The full set of entries is to be printed exactly, with pictures excluded.

DATA FOR THE TASK »
++++++++++++++++++++
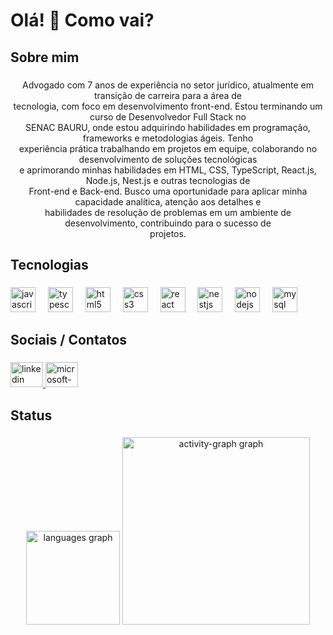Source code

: <h1 align="left">Olá! 👋 Como vai?</h1>

###

<h2 align="left">Sobre mim</h2>

###

<p align="center">Advogado com 7 anos de experiência no setor jurídico, atualmente em transição de carreira para a área de<br>tecnologia, com foco em desenvolvimento front-end. Estou terminando um curso de Desenvolvedor Full Stack no<br>SENAC BAURU, onde estou adquirindo habilidades em programação, frameworks e metodologias ágeis. Tenho<br>experiência prática trabalhando em projetos em equipe, colaborando no desenvolvimento de soluções tecnológicas<br>e aprimorando minhas habilidades em HTML, CSS, TypeScript, React.js, Node.js, Nest.js e outras tecnologias de<br>Front-end e Back-end. Busco uma oportunidade para aplicar minha capacidade analítica, atenção aos detalhes e<br>habilidades de resolução de problemas em um ambiente de desenvolvimento, contribuindo para o sucesso de<br>projetos.</p>

###

<h2 align="left">Tecnologias</h2>

###

<div align="left">
  <img src="https://cdn.jsdelivr.net/gh/devicons/devicon/icons/javascript/javascript-original.svg" height="40" alt="javascript logo"  />
  <img width="12" />
  <img src="https://cdn.jsdelivr.net/gh/devicons/devicon/icons/typescript/typescript-original.svg" height="40" alt="typescript logo"  />
  <img width="12" />
  <img src="https://cdn.jsdelivr.net/gh/devicons/devicon/icons/html5/html5-original.svg" height="40" alt="html5 logo"  />
  <img width="12" />
  <img src="https://cdn.jsdelivr.net/gh/devicons/devicon/icons/css3/css3-original.svg" height="40" alt="css3 logo"  />
  <img width="12" />
  <img src="https://cdn.jsdelivr.net/gh/devicons/devicon/icons/react/react-original.svg" height="40" alt="react logo"  />
  <img width="12" />
  <img src="https://cdn.jsdelivr.net/gh/devicons/devicon/icons/nestjs/nestjs-original.svg" height="40" alt="nestjs logo"  />
  <img width="12" />
  <img src="https://cdn.jsdelivr.net/gh/devicons/devicon/icons/nodejs/nodejs-original.svg" height="40" alt="nodejs logo"  />
  <img width="12" />
  <img src="https://cdn.jsdelivr.net/gh/devicons/devicon/icons/mysql/mysql-original.svg" height="40" alt="mysql logo"  />
</div>

###

<h2 align="left">Sociais / Contatos</h2>

###

<div align="left">
  <a href="https://br.linkedin.com/in/lucasbornathopiresdev" target="_blank">
    <img src="https://raw.githubusercontent.com/maurodesouza/profile-readme-generator/master/src/assets/icons/social/linkedin/default.svg" width="52" height="40" alt="linkedin logo"  />
  </a>
  <a href="mailto:lucasbornatho@outlook.com" target="_blank">
    <img src="https://raw.githubusercontent.com/maurodesouza/profile-readme-generator/master/src/assets/icons/social/microsoft-outlook/default.svg" width="52" height="40" alt="microsoft-outlook logo"  />
  </a>
</div>

###

<h2 align="left">Status</h2>

###

<div align="center">
  <img src="https://github-readme-stats.vercel.app/api/top-langs?username=lucasbornatho&locale=en&hide_title=false&layout=compact&card_width=320&langs_count=5&theme=dracula&hide_border=false&order=2" height="150" alt="languages graph"  />
  <img src="https://github-readme-activity-graph.vercel.app/graph?username=lucasbornatho&radius=16&theme=react&area=true&order=5" height="300" alt="activity-graph graph"  />
</div>

###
++++++++++++++++++++
EXERCISE RESPONSE »
Source code

: <h1 align="left">Olá! 👋 Como vai?</h1>

###

<h2 align="left">Sobre mim</h2>

###

<p align="center">Advogado com 7 anos de experiência no setor jurídico, atualmente em transição de carreira para a área de<br>tecnologia, com foco em desenvolvimento front-end. Estou terminando um curso de Desenvolvedor Full Stack no<br>SENAC BAURU, onde estou adquirindo habilidades em programação, frameworks e metodologias ágeis. Tenho<br>experiência prática trabalhando em projetos em equipe, colaborando no desenvolvimento de soluções tecnológicas<br>e aprimorando minhas habilidades em HTML, CSS, TypeScript, React.js, Node.js, Nest.js e outras tecnologias de<br>Front-end e Back-end. Busco uma oportunidade para aplicar minha capacidade analítica, atenção aos detalhes e<br>habilidades de resolução de problemas em um ambiente de desenvolvimento, contribuindo para o sucesso de<br>projetos.</p>

###

<h2 align="left">Tecnologias</h2>

###

<div align="left">
  <img src="https://cdn.jsdelivr.net/gh/devicons/devicon/icons/javascript/javascript-original.svg" height="40" alt="javascript logo"  />
  <img width="12" />
  <img src="https://cdn.jsdelivr.net/gh/devicons/devicon/icons/typescript/typescript-original.svg" height="40" alt="typescript logo"  />
  <img width="12" />
  <img src="https://cdn.jsdelivr.net/gh/devicons/devicon/icons/html5/html5-original.svg" height="40" alt="html5 logo"  />
  <img width="12" />
  <img src="https://cdn.jsdelivr.net/gh/devicons/devicon/icons/css3/css3-original.svg" height="40" alt="css3 logo"  />
  <img width="12" />
  <img src="https://cdn.jsdelivr.net/gh/devicons/devicon/icons/react/react-original.svg" height="40" alt="react logo"  />
  <img width="12" />
  <img src="https://cdn.jsdelivr.net/gh/devicons/devicon/icons/nestjs/nestjs-original.svg" height="40" alt="nestjs logo"  />
  <img width="12" />
  <img src="https://cdn.jsdelivr.net/gh/devicons/devicon/icons/nodejs/nodejs-original.svg" height="40" alt="nodejs logo"  />
  <img width="12" />
  <img src="https://cdn.jsdelivr.net/gh/devicons/devicon/icons/mysql/mysql-original.svg" height="40" alt="mysql logo"  />
</div>

###

<h2 align="left">Sociais / Contatos</h2>

###

<div align="left">
  <a href="https://br.linkedin.com/in/lucasbornathopiresdev" target="_blank">
    <img src="https://raw.githubusercontent.com/maurodesouza/profile-readme-generator/master/src/assets/icons/social/linkedin/default.svg" width="52" height="40" alt="linkedin logo"  />
  </a>
  <a href="mailto:lucasbornatho@outlook.com" target="_blank">
    <img src="https://raw.githubusercontent.com/maurodesouza/profile-readme-generator/master/src/assets/icons/social/microsoft-outlook/default.svg" width="52" height="40" alt="microsoft-outlook logo"  />
  </a>
</div>

###

<h2 align="left">Status</h2>

###

<div align="center">
  <img src="https://github-readme-stats.vercel.app/api/top-langs?username=lucasbornatho&locale=en&hide_title=false&layout=compact&card_width=320&langs_count=5&theme=dracula&hide_border=false&order=2" height="150" alt="languages graph"  />
  <img src="https://github-readme-activity-graph.vercel.app/graph?username=lucasbornatho&radius=16&theme=react&area=true&order=5" height="300" alt="activity-graph graph"  />
</div>

###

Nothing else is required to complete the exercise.